### Task item
Write every entry out again exactly, please, and skip the pictures.

### Input for this task
*** Block opens ***

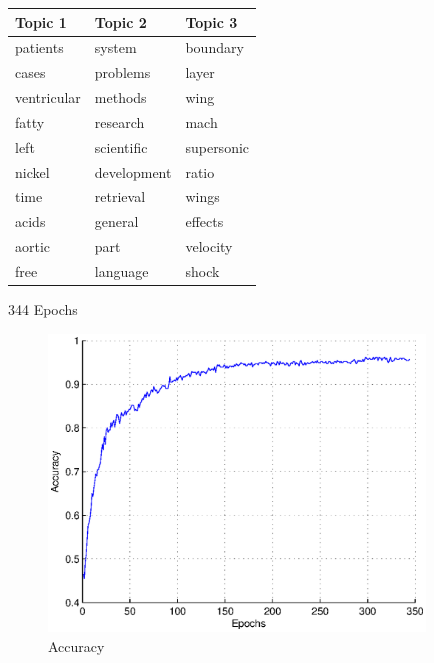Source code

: \documentclass[10pt,twocolumn,letterpaper]{article}
\begin{document}
\begin{table}
    \begin{tabular}{|l|l|l|}
        \hline
        Topic 1 & Topic 2 & Topic 3 \\
    		\hline    
			  patients   &   system   &   boundary  \\
			  cases   &   problems   &   layer \\
			  ventricular   &   methods   &   wing  \\
			  fatty   &   research   &   mach  \\
			  left   &   scientific   &   supersonic  \\
			  nickel   &   development   &   ratio\\
			  time   &   retrieval   &   wings \\
			  acids   &   general   &   effects\\
			  aortic   &   part   &   velocity\\
			  free   &   language   &   shock\\
			  \hline
    \end{tabular}
\end{table}


344 Epochs


\begin{figure}[htbp] 
\centering
   \begin{minipage}{10 cm}
   \centering
    \includegraphics[width=10cm]{images/accuracygrid}
    \end{minipage}
  \caption{Accuracy}
  \label{Labelname}
\end{figure}
\end{document}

*** Block closes ***

### Expected answer
Source code

: \documentclass[10pt,twocolumn,letterpaper]{article}
\begin{document}
\begin{table}
    \begin{tabular}{|l|l|l|}
        \hline
        Topic 1 & Topic 2 & Topic 3 \\
    		\hline    
			  patients   &   system   &   boundary  \\
			  cases   &   problems   &   layer \\
			  ventricular   &   methods   &   wing  \\
			  fatty   &   research   &   mach  \\
			  left   &   scientific   &   supersonic  \\
			  nickel   &   development   &   ratio\\
			  time   &   retrieval   &   wings \\
			  acids   &   general   &   effects\\
			  aortic   &   part   &   velocity\\
			  free   &   language   &   shock\\
			  \hline
    \end{tabular}
\end{table}


344 Epochs


\begin{figure}[htbp] 
\centering
   \begin{minipage}{10 cm}
   \centering
    \includegraphics[width=10cm]{images/accuracygrid}
    \end{minipage}
  \caption{Accuracy}
  \label{Labelname}
\end{figure}
\end{document}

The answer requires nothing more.